GUIDI: And some whom I haven't met, but I've heard. And I decided I really need to chat with them and ask them what they would like to explore, how they would like to do it. And so that is why we ended up with an anthology, and why each story is radically different from the next. Some of them are more like audio documentaries, you know, which scenes and sense of place and characters and others are really very personal, and many of them are essays.
DINGMAN: Well, as a last question for you, Ruxandra. I wonder, you know, you came into this project from a place it sounds like, of this surprise early in your life about the lack of a certain kind of framing, the lack of a certain kind of awareness in the way that history was delivered to you. I know that you have now completed at least one season of Happy Forgetting.
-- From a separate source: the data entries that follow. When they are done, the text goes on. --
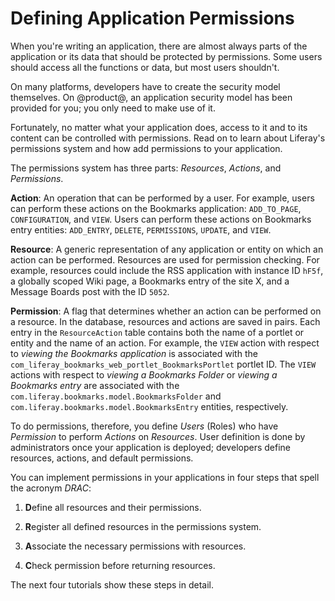 # Defining Application Permissions [](id=defining-application-permissions)

When you're writing an application, there are almost always parts of the
application or its data that should be protected by permissions. Some users
should access all the functions or data, but most users shouldn't. 

On many platforms, developers have to create the security model themselves. On
@product@, an application security model has been provided for you; you only
need to make use of it. 

Fortunately, no matter what your application does, access to it and to its
content can be controlled with permissions. Read on to learn about Liferay's
permissions system and how add permissions to your application.

The permissions system has three parts: *Resources*, *Actions*, and
*Permissions*. 

**Action**: An operation that can be performed by a user. For example, users can
perform these actions on the Bookmarks application: `ADD_TO_PAGE`,
`CONFIGURATION`, and `VIEW`. Users can perform these actions on Bookmarks entry
entities: `ADD_ENTRY`, `DELETE`, `PERMISSIONS`, `UPDATE`, and `VIEW`. 

**Resource**: A generic representation of any application or entity on which an
action can be performed. Resources are used for permission checking. For
example, resources could include the RSS application with instance ID `hF5f`,
a globally scoped Wiki page, a Bookmarks entry of the site X, and a Message
Boards post with the ID `5052`.

**Permission**: A flag that determines whether an action can be performed
on a resource. In the database, resources and actions are saved in pairs. Each
entry in the `ResourceAction` table contains both the name of a portlet or
entity and the name of an action. For example, the `VIEW` action with respect to
*viewing the Bookmarks application* is associated with the
`com_liferay_bookmarks_web_portlet_BookmarksPortlet` portlet ID. The `VIEW`
actions with respect to *viewing a Bookmarks Folder* or *viewing a Bookmarks
entry* are associated with the `com.liferay.bookmarks.model.BookmarksFolder` and
`com.liferay.bookmarks.model.BookmarksEntry` entities, respectively.

To do permissions, therefore, you define *Users* (Roles) who have *Permission*
to perform *Actions* on *Resources*. User definition is done by administrators
once your application is deployed; developers define resources, actions, and
default permissions. 

You can implement permissions in your applications in four steps that spell the
acronym *DRAC*: 

1. <b>D</b>efine all resources and their permissions. 

2. <b>R</b>egister all defined resources in the permissions system. 

3. <b>A</b>ssociate the necessary permissions with resources.

4. <b>C</b>heck permission before returning resources. 

The next four tutorials show these steps in detail. 

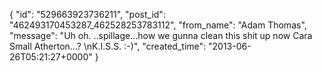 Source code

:  {
   "id": "529663923736211",
   "post_id": "462493170453287_462528253783112",
   "from_name": "Adam Thomas",
   "message": "Uh oh. ..spillage...how we gunna clean this shit up now Cara Small Atherton...? \nK.I.S.S.  :-)",
   "created_time": "2013-06-26T05:21:27+0000"
 }
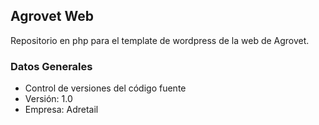 ## Agrovet Web #

Repositorio en php para el template de wordpress de la web de Agrovet.

### Datos Generales ###

* Control de versiones del código fuente
* Versión: 1.0
* Empresa: Adretail
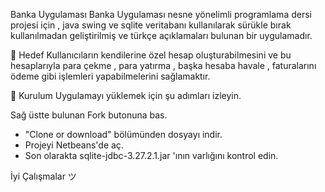 Banka Uygulaması
Banka Uygulaması nesne yönelimli programlama dersi projesi için , java swing ve sqlite veritabanı kullanılarak sürükle bırak kullanılmadan geliştirilmiş ve türkçe açıklamaları bulunan bir uygulamadır.

🚀 Hedef
Kullanıcıların kendilerine özel hesap oluşturabilmesini ve bu hesaplarıyla para çekme , para yatırma , başka hesaba havale , faturalarını ödeme gibi işlemleri yapabilmelerini sağlamaktır.

🔌 Kurulum
Uygulamayı yüklemek için şu adımları izleyin.

Sağ üstte bulunan Fork butonuna bas.
- "Clone or download" bölümünden dosyayı indir.
- Projeyi Netbeans'de aç.
- Son olarakta sqlite-jdbc-3.27.2.1.jar 'ının varlığını kontrol edin.

İyi Çalışmalar ツ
And there are these six episodes, and it's a real emotional journey moving through the series. Was there anything about engaging with historical memory in this different way that surprised you?
GUIDI: Oh, gosh. So much. I mean, I would say the biggest thing is that things don't happen in isolation. Leadership, when it comes to people working towards justice, don’t work in isolation. We have a tendency to think — you know, in America, at least — we think, let's say, for example, about Rosa Parks, you know, and the bus boycott. And we single out Rosa Parks, we don't think about the movements that gave birth to someone like Rosa Parks, to all the people before her who did not get the credit in the story, who mobilized in ways and who were attacked and very much face a lot of repression for doing the same things that Rosa Parks did.
So, I think the biggest lesson for me, and I hope this is something that comes across in the podcast, is that nobody acts in isolation. But giving myself and others the freedom to kind of tell these stories in a more honest way to have them be more personal, to have them question and probe. And yeah, probe this historical record, really gave me this like newfound confidence in the work that we do and in the ways that we can shape public opinion.
DINGMAN: Well, Ruxandra Guidi is a Tucson-based reporter, journalist and is the host and producer of the podcast series Happy Forgetting. Thank you so much for this conversation.
GUIDI: Thank you, Sam. It was a pleasure.